Last week, drilling contractor Helmerich & Payne bought Motive Drilling Technologies for up to US$100 million. The deal passed without much fanfare because of its size, perhaps, but it certainly deserves attention as a harbinger of what direction the oil industry is taking: automation—and further down the road, autonomy.

Motive is the creator of the Bit Guidance System, which uses algorithms to guide the process of directional drilling, effectively taking charge of drilling decision-making. According to the two companies, the technology enhances drilling efficiency, which lowers costs and improves output rates once a well is drilled.

Drilling efficiency is the latest focus in the post-crisis oil industry, but for the most part, industry players have been talking about it only in general terms. The Bit Guidance System is a pretty specific example of this efficiency, as is Schlumberger’s Rig of the Future project.

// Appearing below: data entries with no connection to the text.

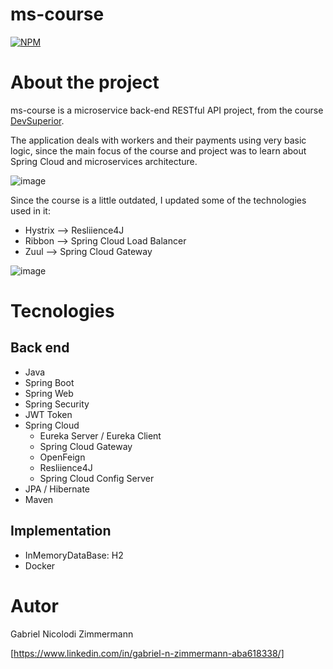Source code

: # ms-course
[![NPM](https://img.shields.io/npm/l/react)](https://github.com/GabrielNZ/ms-course/blob/main/LICENSE)

# About the project

ms-course is a microservice back-end RESTful API project, from the course [DevSuperior](www.udemy.com/course/microsservicos-java-spring-cloud/).

The application deals with workers and their payments using very basic logic, since the main focus of the course and project was to learn about Spring Cloud and microservices architecture.

![image](https://github.com/user-attachments/assets/ca96bb99-5ca1-42fc-abf1-83d337439698)

Since the course is a little outdated, I updated some of the technologies used in it:

- Hystrix --> Resliience4J
- Ribbon --> Spring Cloud Load Balancer
- Zuul   --> Spring Cloud Gateway

![image](https://github.com/user-attachments/assets/23f71640-1f17-4698-abf9-979ebf9db78e)

# Tecnologies
## Back end
- Java
- Spring Boot
- Spring Web
- Spring Security
- JWT Token
- Spring Cloud
  - Eureka Server / Eureka Client
  - Spring Cloud Gateway
  - OpenFeign
  - Resliience4J
  - Spring Cloud Config Server
- JPA / Hibernate
- Maven
## Implementation
- InMemoryDataBase: H2
- Docker
# Autor

Gabriel Nicolodi Zimmermann


[https://www.linkedin.com/in/gabriel-n-zimmermann-aba618338/]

The idea of an autonomous machine needing no ongoing input or manipulation by a human has garnered a lot of attention in recent years with a focus on self-driving cars, and more recently, trucks, which some argue will make a bigger splash than self-driving cars as their economic benefits outweigh those of cars.

The idea of a self-driving—or more accurately an “autonomous”—drilling rig sounds more far-fetched, but that’s probably because it’s not being talked about so much. This is about to change, and likely sooner rather than later.

Related: Europe Joins Race For Cheaper Batteries With New Gigafactory

Last year, McKinsey released a survey that showed the adoption of digital technologies could save oil and gas operators about a fifth of their capital expenditures and between 3 and 5 percent of their upstream operating expenses. That was at a time when the rush to cut costs was particularly intense. Now international prices have improved somewhat, but oil and gas companies are eager to continue lowering their breakeven point—something that service providers are only too happy to help them with—for a fair price.

One oil analyst, Richard Zeits, suggested in an analysis of the Helmerich & Payne/Motive acquisition that the deal may be the first of many of this kind, where smaller oilfield service providers partner with software development firms to gain a competitive advantage in an increasingly competitive industry. Also, these partnerships will make smaller players better positioned to take on the big boys such as Schlumberger, Halliburton, and Baker Hughes.

The taking-on will likely be mostly in the area of pricing—the big boys are not sitting idly by. They are also going digital and automated. Yet as a rule they charge more for their solutions, so prices will be the playing field. As Zeits points out, Schlumberger’s Rig of the Future sounds very attractive, but the fact that the company has control over the prices may push some potential clients away. Smaller, independent contractors, on the other hand, would be more flexible with pricing, forcing Schlumberger and its peers to adopt some of that flexibility themselves eventually.

Drillers will, as usual, be the ones to benefit most from this emerging competition on autonomous rigs. They will be able to further lower their costs and continue growing production. A future of autonomous rigs will very likely be a future of cheap oil.